Here are 12 tips to successfully sell your job to the candidate:
Once your human resources department identifies candidates that are qualified for the role, read through each resume and get to know each candidate’s background. This allows you to plan questions around their prior experience and is a great way to get specific about qualities or experiences that may relate to the position you are filling.
To sell the job think about the following questions: Why would anyone want this job? Why would they want to join this organization? What are the perks? Get the specific on benefits, flexibility, how this person will meet their social needs, discuss self-development plans, resources and where they can see themselves going in the future with the company.
Just as candidates should always arrive early to ensure they are on time, so should the hiring manager. Making a candidate wait past schedule sets a bad precedent on you and the organization.
When you meet the candidate, smile, be professional and treat them the way you would treat your own customers. Start out by offering them a cup of coffee, bottled water or a soda.
Start off by sharing the mission statement, values of the company and details of the product. Then discuss the tenured individuals who have made an impact in the organization resulting in their own growth and accomplishments. This gives the candidate a chance to feed off your conversation in order for them to explain why they would be a good fit for the role and company.
Set clear expectations during the interview, what you are looking for and inform the candidate of the hiring process and related next steps.
After selecting top candidates to move further into the process, include high-level individuals who have moved up quickly to join in on the final interviews. Have each person share a specific feel-good story about their experience with the organization and the reason they look forward to going to work every day.
Take the candidate on a tour of your office, plant or working space to help them visualize themselves in the space. Share the growth plans and strategic initiatives of the organization. Talk about any projects that they might get involved in. The main focus is to get the candidate thrilled about the opportunity to make a direct positive impact. Also, take a few minutes to learn about motivations other than money. Why do they want the role? Try to identify any pain points in their current position and see if it’s something that you can work with.
Send a thank you note to all candidates for having an interest in your organization. Even if it’s not your top candidate, you want to show appreciation because you never know if an opportunity could open up for them in the future.

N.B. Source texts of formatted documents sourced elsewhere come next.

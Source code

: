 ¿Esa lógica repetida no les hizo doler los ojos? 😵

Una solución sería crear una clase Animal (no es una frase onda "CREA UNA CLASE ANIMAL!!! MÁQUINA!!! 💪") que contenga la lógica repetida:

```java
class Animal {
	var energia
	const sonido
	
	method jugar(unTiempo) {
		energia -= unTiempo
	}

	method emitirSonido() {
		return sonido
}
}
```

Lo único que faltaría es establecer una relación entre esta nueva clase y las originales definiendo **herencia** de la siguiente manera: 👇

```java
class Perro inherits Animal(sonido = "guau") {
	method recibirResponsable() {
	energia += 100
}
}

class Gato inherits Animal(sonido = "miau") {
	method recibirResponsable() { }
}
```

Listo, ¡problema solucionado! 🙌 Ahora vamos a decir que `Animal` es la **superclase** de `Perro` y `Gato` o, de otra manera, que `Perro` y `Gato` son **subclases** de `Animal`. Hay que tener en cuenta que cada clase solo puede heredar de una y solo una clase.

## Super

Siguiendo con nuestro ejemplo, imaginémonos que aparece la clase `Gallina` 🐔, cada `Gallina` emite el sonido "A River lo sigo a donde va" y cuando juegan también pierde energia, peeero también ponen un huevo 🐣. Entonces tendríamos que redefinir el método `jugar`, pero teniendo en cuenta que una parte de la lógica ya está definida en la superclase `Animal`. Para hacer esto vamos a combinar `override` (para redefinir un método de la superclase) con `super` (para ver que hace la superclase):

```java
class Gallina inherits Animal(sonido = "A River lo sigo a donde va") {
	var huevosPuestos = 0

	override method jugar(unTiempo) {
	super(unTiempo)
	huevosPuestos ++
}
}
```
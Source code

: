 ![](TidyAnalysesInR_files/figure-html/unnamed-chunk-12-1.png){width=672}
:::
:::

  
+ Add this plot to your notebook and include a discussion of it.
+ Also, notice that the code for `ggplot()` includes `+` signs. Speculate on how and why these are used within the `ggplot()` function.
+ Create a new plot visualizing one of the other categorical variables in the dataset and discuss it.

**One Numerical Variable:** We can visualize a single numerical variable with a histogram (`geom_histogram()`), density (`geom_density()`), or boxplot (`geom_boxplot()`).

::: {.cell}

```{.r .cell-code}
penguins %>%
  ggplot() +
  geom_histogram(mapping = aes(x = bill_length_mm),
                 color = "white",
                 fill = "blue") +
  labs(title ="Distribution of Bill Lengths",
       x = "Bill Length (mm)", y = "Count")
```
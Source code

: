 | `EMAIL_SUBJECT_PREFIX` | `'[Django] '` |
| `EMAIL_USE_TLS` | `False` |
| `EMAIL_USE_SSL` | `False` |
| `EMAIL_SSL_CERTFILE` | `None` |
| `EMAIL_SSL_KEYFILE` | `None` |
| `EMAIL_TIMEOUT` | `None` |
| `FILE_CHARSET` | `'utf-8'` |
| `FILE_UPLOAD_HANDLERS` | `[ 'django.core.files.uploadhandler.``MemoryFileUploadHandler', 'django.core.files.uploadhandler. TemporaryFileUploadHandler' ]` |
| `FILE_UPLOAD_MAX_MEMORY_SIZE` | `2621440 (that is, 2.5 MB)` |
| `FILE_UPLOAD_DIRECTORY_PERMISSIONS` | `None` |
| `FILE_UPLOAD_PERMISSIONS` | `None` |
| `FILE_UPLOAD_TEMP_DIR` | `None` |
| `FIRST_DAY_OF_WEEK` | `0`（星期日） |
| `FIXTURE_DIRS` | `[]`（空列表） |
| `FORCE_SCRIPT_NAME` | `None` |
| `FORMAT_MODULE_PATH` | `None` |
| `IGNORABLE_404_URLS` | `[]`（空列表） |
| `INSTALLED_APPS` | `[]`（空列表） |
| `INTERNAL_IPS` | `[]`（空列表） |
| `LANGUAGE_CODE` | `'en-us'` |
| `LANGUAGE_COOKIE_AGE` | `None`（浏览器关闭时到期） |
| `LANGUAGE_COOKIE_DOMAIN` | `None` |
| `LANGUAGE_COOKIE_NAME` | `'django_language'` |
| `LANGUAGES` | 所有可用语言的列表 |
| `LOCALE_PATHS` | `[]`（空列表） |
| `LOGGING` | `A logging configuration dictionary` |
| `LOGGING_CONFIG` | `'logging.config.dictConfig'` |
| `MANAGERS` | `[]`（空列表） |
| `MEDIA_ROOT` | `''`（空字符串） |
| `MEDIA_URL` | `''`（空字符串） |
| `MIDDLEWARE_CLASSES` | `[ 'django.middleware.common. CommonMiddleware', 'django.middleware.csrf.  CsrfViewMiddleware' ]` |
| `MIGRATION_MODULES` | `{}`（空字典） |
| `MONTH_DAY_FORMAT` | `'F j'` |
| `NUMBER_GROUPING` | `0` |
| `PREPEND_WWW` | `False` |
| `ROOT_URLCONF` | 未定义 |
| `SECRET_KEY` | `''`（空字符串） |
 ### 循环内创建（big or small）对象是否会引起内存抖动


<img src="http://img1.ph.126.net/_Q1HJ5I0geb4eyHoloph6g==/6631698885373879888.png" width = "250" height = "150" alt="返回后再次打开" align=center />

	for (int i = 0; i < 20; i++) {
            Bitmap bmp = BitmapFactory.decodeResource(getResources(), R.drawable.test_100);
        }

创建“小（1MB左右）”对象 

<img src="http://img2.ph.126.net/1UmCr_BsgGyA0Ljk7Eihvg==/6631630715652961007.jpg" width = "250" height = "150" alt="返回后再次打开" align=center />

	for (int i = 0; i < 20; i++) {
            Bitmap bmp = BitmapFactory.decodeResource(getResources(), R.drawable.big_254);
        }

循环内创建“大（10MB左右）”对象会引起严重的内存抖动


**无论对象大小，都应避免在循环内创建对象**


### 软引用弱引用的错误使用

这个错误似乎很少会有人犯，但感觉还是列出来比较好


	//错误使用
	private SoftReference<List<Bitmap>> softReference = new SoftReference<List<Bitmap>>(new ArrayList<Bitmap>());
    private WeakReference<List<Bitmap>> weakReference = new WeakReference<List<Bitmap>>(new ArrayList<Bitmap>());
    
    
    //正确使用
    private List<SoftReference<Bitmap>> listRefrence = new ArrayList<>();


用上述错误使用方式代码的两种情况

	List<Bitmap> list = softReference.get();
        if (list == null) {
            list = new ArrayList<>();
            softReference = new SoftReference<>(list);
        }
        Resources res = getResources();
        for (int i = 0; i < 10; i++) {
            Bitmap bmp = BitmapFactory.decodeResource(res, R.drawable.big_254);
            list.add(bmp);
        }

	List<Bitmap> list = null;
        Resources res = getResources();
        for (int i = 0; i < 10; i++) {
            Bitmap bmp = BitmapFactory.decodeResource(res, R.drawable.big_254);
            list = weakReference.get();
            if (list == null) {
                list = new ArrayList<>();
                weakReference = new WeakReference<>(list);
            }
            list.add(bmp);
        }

As soon as you and your team decide on extending an offer to your top candidate, act quickly because chances are they are also interviewing elsewhere. You don’t want to lose them and have to repeat the search process. As the hiring manager, call them directly to share the good news and that an offer is forthcoming. This will add a personal touch and allow them to feel comfortable enough to bring up any pain points that the company can help address. Be open to an informal coffee meeting afterwards in case they have additional questions or concerns that were not brought up during the initial interview. This will also give you the opportunity to sell your company one last time and share your excitement for them to join the team.
Congratulations! You’re offer was accepted and a talented new individual has joined your team. It was the right fit on both ends and they will start in two weeks. Now you have to switch your focus to the onboarding process. Have each person who interviewed them reach out welcoming the new member to the organization. Set up a coffee meeting with team members that were not involved in the interview or provide their LinkedIn profiles. Lastly, be sure they know where they are going by providing a first day agenda.
Getting a candidate excited for your job and company is just as important as finding the right candidate. The excitement will result in eagerness to learn, motivation to contribute, and high levels of productivity. There’s a chance of losing the candidate if they don’t feel that they are shown interest by their potential employer. So be prepared, share the good stuff and show the love!